January, arguably more than any month of the year, is when we are the most focused on ourselves. This can be a great thing: What are our goals? What are the changes we want to see in the coming year? How can we do better? It's pretty much "me" month, which makes this well-being guide perfectly timed, because self-care needs to find a place in January, because it is also the month we are hardest on ourselves.
In recent years month-long commitments like "drynuary" or "veganuary" have become popular, with participants abstaining from certain food and drink and test driving new lifestyles and habits. It can be really important to take time to consider our relationships to things like alcohol or the environmental impact of the food we eat, but at the end of the day the reason that these trends gain particular traction in the new year is because January's brand is the purge and cleanse—the promise of washing away our December sins, a self-imposed penance for our holiday comforts.

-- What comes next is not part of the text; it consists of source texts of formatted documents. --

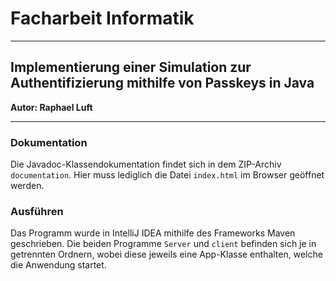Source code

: <h1>Facharbeit Informatik</h1>
<hr>
<h2>Implementierung einer Simulation zur Authentifizierung mithilfe von Passkeys in Java</h2>
<b>Autor: Raphael Luft</b>
<hr>
<h3>Dokumentation</h3>
Die Javadoc-Klassendokumentation findet sich in dem ZIP-Archiv <code>documentation</code>. 
Hier muss lediglich die Datei <code>index.html</code> im Browser geöffnet werden.
<h3>Ausführen</h3>
Das Programm wurde in IntelliJ IDEA mithilfe des Frameworks Maven geschrieben.
Die beiden Programme <code>Server</code> und <code>client</code> befinden sich je in getrennten Ordnern, 
wobei diese jeweils eine App-Klasse enthalten, welche die Anwendung startet.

January is not a month where body positivity thrives. Everyone from the Kardashians to our coworkers is raving about some new diet, workout or trick for taming and shaming our bodies into submission so we can become brighter, shinier, thinner versions of ourselves. We gobble up these weight loss theories like they are the Christmas cookies from the month before and we once again enter into a cycle where we are at war with our bodies. And no disrespect meant to Barbara Kruger, but maybe our bodies don't always have to be battlegrounds. Maybe it is perfectly fine to say, "I'm not changing my body this year," or, ideally, "I like myself just the way I am."
Sometimes at a time of year where change seems to be the only option all we need is permission to stay the same.
Trying to stand still in diet culture's sea of skinny teas, juice cleanses, boot camps and "before and after" photos takes its own strength—the strength to resist the idea that your body is inherently flawed and needs to be corrected. The person in the "before" photo deserves every bit of kindness as the "after" photo does, and sometimes more so. Because it is way too often that our fattest and our heaviest bodies receive so much unkindness from the world. Maybe we'll be happier if we just get rid of "before and after" photos all together.
So in the diet-centric weeks ahead, remember: Your body is not a problem to be solved. You don't have to be thinner to be healthier, you don't have to be toned to be strong and you don't have to change your body in order to love and take care of it.
Cut yourself some slack, because 2019 looks great on you, just the way you are.